Zur weiteren Ausbeutung seiner Entdeckungen, die ihm Pedrarias nur unter seinem Namen gestatten wollte, begab sich Gil Gonzalez nach S. Domingo, warb Schiffe und Mannschaften und segelte damit im Frühling 1524 nach der Ostküste von Nicaragua und Honduras und wollte an der Mündung des Rio Ulea landen. Er benannte den Hafen Puerto de Caballos, weil er gezwungen wurde, im Sturme mehrere Pferde über Bord zu werfen, um das Schiff zu retten. Dann ging er weiter nach Osten zum Cap Honduras und drang von hier aus gegen Süden in der Richtung zum Nicaraguasee vor. Dort stieß er auf eine Abtheilung der spanischen Schar, welche um dieselbe Zeit von Süden her unter dem Commando des Hernandez de Cordova dasselbe Gebiet zu erobern suchte. Gewissenlos fiel er über seine Landsleute her und nahm ihnen ihre Beute an Gold und ihre Waffen ab. Als er aber nach Puerto Caballos zurückkam, wurde ihm wiederum von Cristoval d’Olid, welchen Cortes entsendet, das Land streitig gemacht. Ueber den Ausgang dieser Unternehmungen werden wir im Verlauf der Eroberung Mexiko’s (Cap. 2. 24) weiter zu berichten haben.
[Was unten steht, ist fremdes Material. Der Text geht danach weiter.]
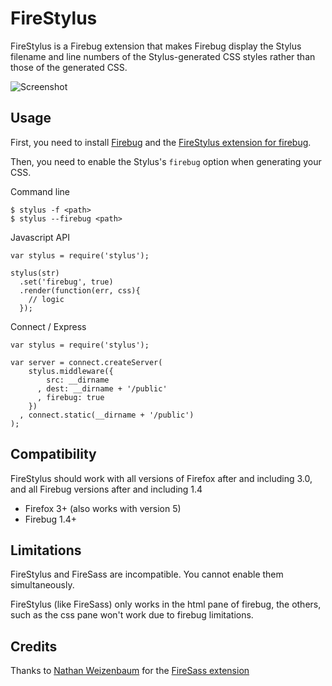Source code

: # FireStylus

FireStylus is a Firebug extension that makes Firebug display 
the Stylus filename and line numbers of the Stylus-generated CSS styles
rather than those of the generated CSS.

![Screenshot](//raw.github.com/parallel/firestylus/master/src/chrome/skin/screenshot.png)

## Usage

First, you need to install 
[Firebug](https://addons.mozilla.org/firefox/downloads/latest/1843/addon-1843-latest.xpi?src=addondetail)
and the [FireStylus extension for firebug](//raw.github.com/parallel/firestylus/master/releases/firestylus-0.0.2.xpi).

Then, you need to enable the Stylus's `firebug` option 
when generating your CSS.

Command line

	$ stylus -f <path>
	$ stylus --firebug <path>
	
Javascript API

	var stylus = require('stylus');

	stylus(str)
	  .set('firebug', true)
	  .render(function(err, css){
		// logic
	  });

Connect / Express

    var stylus = require('stylus');

    var server = connect.createServer(
        stylus.middleware({
            src: __dirname
          , dest: __dirname + '/public'
          , firebug: true
        })
      , connect.static(__dirname + '/public')
    );


## Compatibility

FireStylus should work with all versions of Firefox after and including 3.0,
and all Firebug versions after and including 1.4

- Firefox 3+ (also works with version 5)
- Firebug 1.4+


## Limitations

FireStylus and FireSass are incompatible. You cannot enable them
simultaneously.

FireStylus (like FireSass) only works in the html pane of firebug, the others,
such as the css pane won't work due to firebug limitations.


## Credits

Thanks to [Nathan Weizenbaum](//github.com/nex3) for the [FireSass extension](//github.com/nex3/firesass)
Auch Francisco Hernandez de Cordova war von Pedrarias zur Eroberung Nicaragua’s ausgesendet. Er legte den Grund zu den Städten Granada, am nordwestlichen Ende des Sees und Leon, in der Nähe des Golfes von Fonseca. Eine Brigantine, am Gestade der Südsee auseinander genommen und im Nicaraguasee wieder zusammengesetzt, diente zur Befahrung des Binnensees und entdeckte den Abfluß desselben, den Rio S. Juan, den man aber wegen der Klippen und Stromschnellen nicht bis zum caribischen Meere verfolgen konnte. Wie fast alle Conquistadoren, wenn sie einigen Erfolg gehabt, strebte auch Cordova nach Unabhängigkeit von dem Statthalter Pedrarias. Seine Hauptleute Hernando de Soto und Compañon, welche den Verrath misbilligten, sagten sich von ihm los und kehrten nach Panama zurück. Da raffte sich Pedrarias zum letztenmal auf, erschien mit seinen Truppen unerwartet in Nicaragua, nahm den rebellischen Hauptmann gefangen und ließ ihn in Leon 1526 enthaupten. Als er im Februar 1527 nach Panama zurückkam, war sein Nachfolger Pedro de los Rios bereits auf dem Isthmus gelandet. Pedrarias zog sich nach Leon zurück und starb 1530. Dreizehn Jahre hatte das Land unter seiner Verwaltung geseufzt, er war nicht mehr fähig gewesen, seine Unterbefehlshaber zu zügeln, welche unter einander und gegen den Statthalter selbst zu den Waffen griffen. Die dissoluten Verhältnisse, welche seine schlechte Leitung über die herrlichen Landschaften von Mittelamerika gebracht, machten sich auf immer fühlbar. Sein Name war mit Recht verrufen.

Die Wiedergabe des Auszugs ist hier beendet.